Reflecting on my friendship with a woman who committed a heinous crime because of her mental illness has helped me deepen my understanding of justice.

I did not know this woman before the crime, but afterward, once she decided to take her prescribed medicine, she was a different person. Instead of hurting, she began helping and instead of ranting, she began listening. She developed compassion, and she became someone who used her abilities and talents in service of others.

Where once she was intent on destroying, she became committed to building up. Her transformation helped me see how someone can grow into the person God sees, how love can restore wholeness.

That looks like justice to me.

Overcoming resistance

Over a year ago, I stopped going to church—at first because churches were closed, and when they reopened, I was not comfortable going. I had realized early in the shut-down that those things that are most habitual pose the highest risk of forgetting we are in the midst of a pandemic. Church is a place of ritual and habit.

My church is one of those places where many people hug in greeting one another, and I wanted to avoid having to put my hands up in a “STOP” position. I have missed being hugged, but protecting my health is more important.

Once I received the vaccine, however, I decided to go to Mass.
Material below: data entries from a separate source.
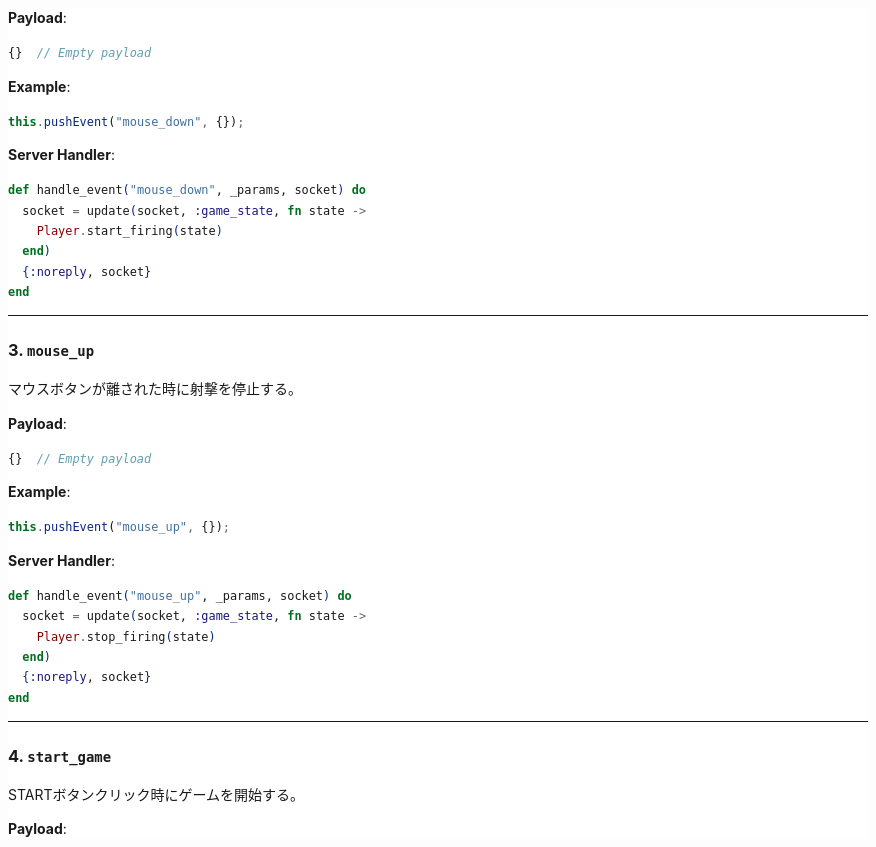**Payload**:

```typescript
{}  // Empty payload
```

**Example**:

```javascript
this.pushEvent("mouse_down", {});
```

**Server Handler**:

```elixir
def handle_event("mouse_down", _params, socket) do
  socket = update(socket, :game_state, fn state ->
    Player.start_firing(state)
  end)
  {:noreply, socket}
end
```

---

### 3. `mouse_up`

マウスボタンが離された時に射撃を停止する。

**Payload**:

```typescript
{}  // Empty payload
```

**Example**:

```javascript
this.pushEvent("mouse_up", {});
```

**Server Handler**:

```elixir
def handle_event("mouse_up", _params, socket) do
  socket = update(socket, :game_state, fn state ->
    Player.stop_firing(state)
  end)
  {:noreply, socket}
end
```

---

### 4. `start_game`

STARTボタンクリック時にゲームを開始する。

**Payload**:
The seats had been rearranged to ensure social distancing, and I felt very safe. Then came communion, and I happened to see a woman walking back to her seat touching the hands of people she passed—just as she used to do before the pandemic. It was habitual, and people responded as they did pre-pandemic.

I was immediately uncomfortable, and I have not gone back to church since.

At the beginning of the pandemic, when we thought it would only last a short time, I decided that I did not want to watch Mass on a screen. Something felt off about it, as if Mass were a play. I always think of Mass in terms of participation, so not only had I not gone to Mass, but I had also not watched it.

Then, on Easter Sunday, I decided to try watching Mass being livestreamed from my church. It was wonderful to see people again, and I appreciated “being” there.

During this Mass, I began to wonder why I had been so resistant to viewing Mass on a screen.

Resistance is familiar to me, and this incident with the livestream Mass seemed to open the floodgates of my awareness of things I have been resisting during the pandemic.

God-resistance-fear

I think fear of contracting coronavirus has sparked other fears, and the fears have just kept piling up. For example, I have not traveled, and the few times I have eaten in restaurants, I was too anxious to enjoy my meal. Even though I have gotten the vaccine, I am still hesitant to be around more than a few people at a time.

Last week, I was talking with a friend about retirement and said I was afraid I would not have enough money.

“I’ve never heard you talk like that,” she said. She is right; I never feared not having enough money. I live within my means and even though I don’t have a lot of money, I have always managed financially and been content with my financial situation.

I am going on retreat next month, and my spiritual director suggested I try not to anticipate what will happen. I do hope, though, that God will work with me on my fears and resistances. And I am joyfully anticipating going to Mass every day.